Wednesday, November 16, 2011

Thank God the Common Core Has Made It Safe For Children to Play Again

Two recent examples of How children’s ‘play’ is being sneakily redefined would be this post on the pre-K Common Core in NYC and Bill Turque's piece on the use of Tools of the Mind in DCPS.

Despite the Common Core's love of text-based arguments, you never have and never will see text-based evidence backing up the assertion that the Common Core (in ELA, at least) emphasizes or even encourages collaborative play, a full range of critical thinking, problem solving, etc., particularly in comparison to other high quality standards used in the US and around the world. That evidence simply does not exist in the text of the standards themselves.

Turque's piece is a buzzword salad even by education standards. It is a bunch of stuff that sounds good in itself, but doesn't necessarily to hang together. I suppose that's just saying it all depends on implementation, which is pretty much the only thing that matters in education reform anyhow. But when I quickly get to examples like this:

An example of one activity in which children practice inhibitory control, which is one aspect of self-regulation, is the Graphics Practice. Children practice drawing different kinds of marks to music and must stop and start on cue.

It is all too easy to picture what the bad implementations of integrating "play" are going to look like.
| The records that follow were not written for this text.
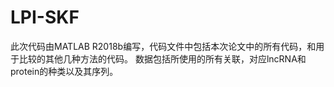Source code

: # LPI-SKF
此次代码由MATLAB R2018b编写，代码文件中包括本次论文中的所有代码，和用于比较的其他几种方法的代码。
数据包括所使用的所有关联，对应lncRNA和protein的种类以及其序列。

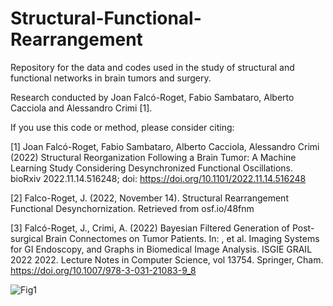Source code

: # Structural-Functional-Rearrangement
Repository for the data and codes used in the study of structural and functional networks in brain tumors and surgery. 

Research conducted by Joan Falcó-Roget, Fabio Sambataro, Alberto Cacciola and Alessandro Crimi [1]. 

If you use this code or method, please consider citing:

[1] Joan Falcó-Roget, Fabio Sambataro, Alberto Cacciola, Alessandro Crimi (2022) Structural Reorganization Following a Brain Tumor: A Machine Learning Study Considering Desynchronized Functional Oscillations. bioRxiv 2022.11.14.516248; doi: https://doi.org/10.1101/2022.11.14.516248

[2] Falco-Roget, J. (2022, November 14). Structural Rearrangement Functional Desynchornization. Retrieved from osf.io/48fnm

[3] Falcó-Roget, J., Crimi, A. (2022) Bayesian Filtered Generation of Post-surgical Brain Connectomes on Tumor Patients. In: , et al. Imaging Systems for GI Endoscopy, and Graphs in Biomedical Image Analysis. ISGIE GRAIL 2022 2022. Lecture Notes in Computer Science, vol 13754. Springer, Cham. https://doi.org/10.1007/978-3-031-21083-9_8
 

![Fig1](https://user-images.githubusercontent.com/95430406/201625754-ae8963a1-e0c3-4122-8bcc-4ef94e4cc0b2.jpg)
Later... I guess the weird thing about Turque's piece is the extent to which it emphasizes things like the Common Core, standard curriculum, phonics, the "hard, non-sexy work" (it is, in fact, the fun and interesting part of the job) that have relatively little to do with what I'd regard as "the classroom as Vygotsky saw it." I don't have a critique of Tools of the Mind per se, just the larger public relations campaign around "play."